___ PROVIDED DATA ___

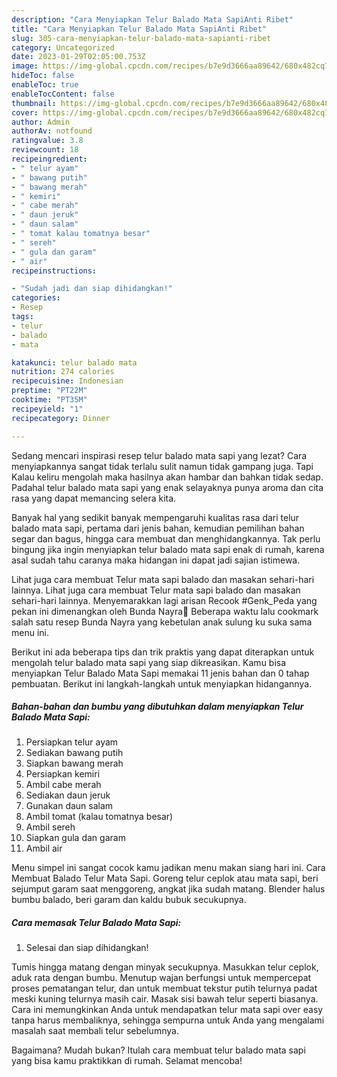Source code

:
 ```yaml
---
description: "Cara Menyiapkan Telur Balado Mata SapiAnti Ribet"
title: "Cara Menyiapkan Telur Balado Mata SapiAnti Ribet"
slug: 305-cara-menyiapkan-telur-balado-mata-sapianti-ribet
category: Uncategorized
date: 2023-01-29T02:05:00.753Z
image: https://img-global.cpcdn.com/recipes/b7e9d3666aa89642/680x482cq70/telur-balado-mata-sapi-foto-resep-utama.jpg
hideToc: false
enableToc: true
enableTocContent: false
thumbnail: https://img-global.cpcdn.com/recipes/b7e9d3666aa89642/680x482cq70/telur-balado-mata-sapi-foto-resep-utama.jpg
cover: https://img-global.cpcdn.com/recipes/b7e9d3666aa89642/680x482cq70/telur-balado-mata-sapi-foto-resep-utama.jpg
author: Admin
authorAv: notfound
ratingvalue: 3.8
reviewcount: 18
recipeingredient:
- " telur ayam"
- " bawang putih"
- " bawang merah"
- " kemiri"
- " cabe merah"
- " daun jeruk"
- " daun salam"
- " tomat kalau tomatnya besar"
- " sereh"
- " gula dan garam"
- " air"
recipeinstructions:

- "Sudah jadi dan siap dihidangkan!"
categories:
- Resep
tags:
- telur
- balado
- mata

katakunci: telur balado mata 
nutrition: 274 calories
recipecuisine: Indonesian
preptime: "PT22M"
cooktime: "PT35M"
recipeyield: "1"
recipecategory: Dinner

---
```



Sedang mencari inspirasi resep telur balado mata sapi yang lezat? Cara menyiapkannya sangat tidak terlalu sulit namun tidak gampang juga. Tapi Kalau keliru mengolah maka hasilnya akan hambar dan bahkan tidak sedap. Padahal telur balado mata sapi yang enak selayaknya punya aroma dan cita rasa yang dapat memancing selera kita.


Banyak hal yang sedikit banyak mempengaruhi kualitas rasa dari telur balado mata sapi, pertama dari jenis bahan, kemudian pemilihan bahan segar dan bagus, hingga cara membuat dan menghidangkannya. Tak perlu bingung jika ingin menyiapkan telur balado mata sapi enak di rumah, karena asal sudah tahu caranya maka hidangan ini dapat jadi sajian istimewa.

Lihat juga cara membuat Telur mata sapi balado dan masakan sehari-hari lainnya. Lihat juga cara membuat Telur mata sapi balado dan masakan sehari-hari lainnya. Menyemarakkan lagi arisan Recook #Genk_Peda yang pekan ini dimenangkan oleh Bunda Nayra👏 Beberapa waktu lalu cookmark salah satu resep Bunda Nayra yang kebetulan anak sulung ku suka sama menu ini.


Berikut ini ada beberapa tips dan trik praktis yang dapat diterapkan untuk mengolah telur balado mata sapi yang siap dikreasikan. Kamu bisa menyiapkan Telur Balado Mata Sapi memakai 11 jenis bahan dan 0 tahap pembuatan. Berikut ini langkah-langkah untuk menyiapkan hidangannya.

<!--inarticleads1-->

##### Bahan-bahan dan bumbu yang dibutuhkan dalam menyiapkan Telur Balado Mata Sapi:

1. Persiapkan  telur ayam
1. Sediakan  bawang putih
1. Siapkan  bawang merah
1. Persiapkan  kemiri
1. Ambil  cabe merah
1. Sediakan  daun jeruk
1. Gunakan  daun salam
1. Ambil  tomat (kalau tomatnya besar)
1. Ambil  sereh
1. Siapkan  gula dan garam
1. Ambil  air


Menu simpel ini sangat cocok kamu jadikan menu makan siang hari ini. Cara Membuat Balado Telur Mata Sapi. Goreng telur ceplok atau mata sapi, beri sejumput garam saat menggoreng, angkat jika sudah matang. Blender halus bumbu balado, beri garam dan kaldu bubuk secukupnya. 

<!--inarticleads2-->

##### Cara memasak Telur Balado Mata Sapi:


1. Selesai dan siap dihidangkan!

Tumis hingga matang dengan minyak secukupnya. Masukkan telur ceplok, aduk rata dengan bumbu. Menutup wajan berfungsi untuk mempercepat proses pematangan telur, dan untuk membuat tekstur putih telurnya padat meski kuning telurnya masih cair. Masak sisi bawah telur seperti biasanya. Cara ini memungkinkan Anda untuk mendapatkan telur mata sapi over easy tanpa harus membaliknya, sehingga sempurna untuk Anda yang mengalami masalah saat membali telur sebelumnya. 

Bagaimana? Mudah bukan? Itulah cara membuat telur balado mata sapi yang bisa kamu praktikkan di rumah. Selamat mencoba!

___

● **WHAT YOU SHOULD DO**
Repeat the records above exactly. No pictures go into the repeat.

● **TASK RESPONSE**
Source code

:
 ```yaml
---
description: "Cara Menyiapkan Telur Balado Mata SapiAnti Ribet"
title: "Cara Menyiapkan Telur Balado Mata SapiAnti Ribet"
slug: 305-cara-menyiapkan-telur-balado-mata-sapianti-ribet
category: Uncategorized
date: 2023-01-29T02:05:00.753Z
image: https://img-global.cpcdn.com/recipes/b7e9d3666aa89642/680x482cq70/telur-balado-mata-sapi-foto-resep-utama.jpg
hideToc: false
enableToc: true
enableTocContent: false
thumbnail: https://img-global.cpcdn.com/recipes/b7e9d3666aa89642/680x482cq70/telur-balado-mata-sapi-foto-resep-utama.jpg
cover: https://img-global.cpcdn.com/recipes/b7e9d3666aa89642/680x482cq70/telur-balado-mata-sapi-foto-resep-utama.jpg
author: Admin
authorAv: notfound
ratingvalue: 3.8
reviewcount: 18
recipeingredient:
- " telur ayam"
- " bawang putih"
- " bawang merah"
- " kemiri"
- " cabe merah"
- " daun jeruk"
- " daun salam"
- " tomat kalau tomatnya besar"
- " sereh"
- " gula dan garam"
- " air"
recipeinstructions:

- "Sudah jadi dan siap dihidangkan!"
categories:
- Resep
tags:
- telur
- balado
- mata

katakunci: telur balado mata 
nutrition: 274 calories
recipecuisine: Indonesian
preptime: "PT22M"
cooktime: "PT35M"
recipeyield: "1"
recipecategory: Dinner

---
```



Sedang mencari inspirasi resep telur balado mata sapi yang lezat? Cara menyiapkannya sangat tidak terlalu sulit namun tidak gampang juga. Tapi Kalau keliru mengolah maka hasilnya akan hambar dan bahkan tidak sedap. Padahal telur balado mata sapi yang enak selayaknya punya aroma dan cita rasa yang dapat memancing selera kita.


Banyak hal yang sedikit banyak mempengaruhi kualitas rasa dari telur balado mata sapi, pertama dari jenis bahan, kemudian pemilihan bahan segar dan bagus, hingga cara membuat dan menghidangkannya. Tak perlu bingung jika ingin menyiapkan telur balado mata sapi enak di rumah, karena asal sudah tahu caranya maka hidangan ini dapat jadi sajian istimewa.

Lihat juga cara membuat Telur mata sapi balado dan masakan sehari-hari lainnya. Lihat juga cara membuat Telur mata sapi balado dan masakan sehari-hari lainnya. Menyemarakkan lagi arisan Recook #Genk_Peda yang pekan ini dimenangkan oleh Bunda Nayra👏 Beberapa waktu lalu cookmark salah satu resep Bunda Nayra yang kebetulan anak sulung ku suka sama menu ini.


Berikut ini ada beberapa tips dan trik praktis yang dapat diterapkan untuk mengolah telur balado mata sapi yang siap dikreasikan. Kamu bisa menyiapkan Telur Balado Mata Sapi memakai 11 jenis bahan dan 0 tahap pembuatan. Berikut ini langkah-langkah untuk menyiapkan hidangannya.

<!--inarticleads1-->

##### Bahan-bahan dan bumbu yang dibutuhkan dalam menyiapkan Telur Balado Mata Sapi:

1. Persiapkan  telur ayam
1. Sediakan  bawang putih
1. Siapkan  bawang merah
1. Persiapkan  kemiri
1. Ambil  cabe merah
1. Sediakan  daun jeruk
1. Gunakan  daun salam
1. Ambil  tomat (kalau tomatnya besar)
1. Ambil  sereh
1. Siapkan  gula dan garam
1. Ambil  air


Menu simpel ini sangat cocok kamu jadikan menu makan siang hari ini. Cara Membuat Balado Telur Mata Sapi. Goreng telur ceplok atau mata sapi, beri sejumput garam saat menggoreng, angkat jika sudah matang. Blender halus bumbu balado, beri garam dan kaldu bubuk secukupnya. 

<!--inarticleads2-->

##### Cara memasak Telur Balado Mata Sapi:


1. Selesai dan siap dihidangkan!

Tumis hingga matang dengan minyak secukupnya. Masukkan telur ceplok, aduk rata dengan bumbu. Menutup wajan berfungsi untuk mempercepat proses pematangan telur, dan untuk membuat tekstur putih telurnya padat meski kuning telurnya masih cair. Masak sisi bawah telur seperti biasanya. Cara ini memungkinkan Anda untuk mendapatkan telur mata sapi over easy tanpa harus membaliknya, sehingga sempurna untuk Anda yang mengalami masalah saat membali telur sebelumnya. 

Bagaimana? Mudah bukan? Itulah cara membuat telur balado mata sapi yang bisa kamu praktikkan di rumah. Selamat mencoba!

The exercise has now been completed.